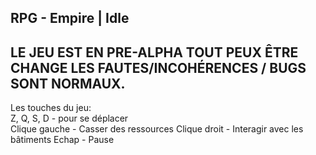 ## RPG - Empire | Idle
LE JEU EST EN PRE-ALPHA TOUT PEUX ÊTRE CHANGE LES FAUTES/INCOHÉRENCES / BUGS SONT NORMAUX.
-----
Les touches du jeu:  
Z, Q, S, D - pour se déplacer  
Clique gauche - Casser des ressources
Clique droit - Interagir avec les bâtiments
Echap - Pause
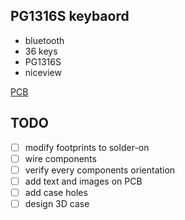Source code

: ## PG1316S keybaord

- bluetooth
- 36 keys
- PG1316S
- niceview

[PCB](images/pcb.png)

## TODO

- [ ] modify footprints to solder-on
- [ ] wire components
- [ ] verify every components orientation
- [ ] add text and images on PCB
- [ ] add case holes
- [ ] design 3D case
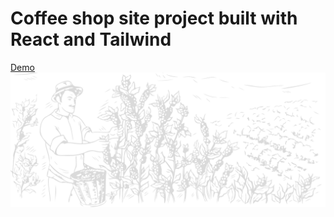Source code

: # Coffee shop site project built with React and Tailwind

<a href="https://co-shop.netlify.app/">Demo </a>
<img src="./public/images/products.png" />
——
Instructions to follow: Each line of the material that contains the string "images" has to be copied out.

Solved problem:
[PCB](images/pcb.png)
- [ ] add text and images on PCB
<img src="./public/images/products.png" />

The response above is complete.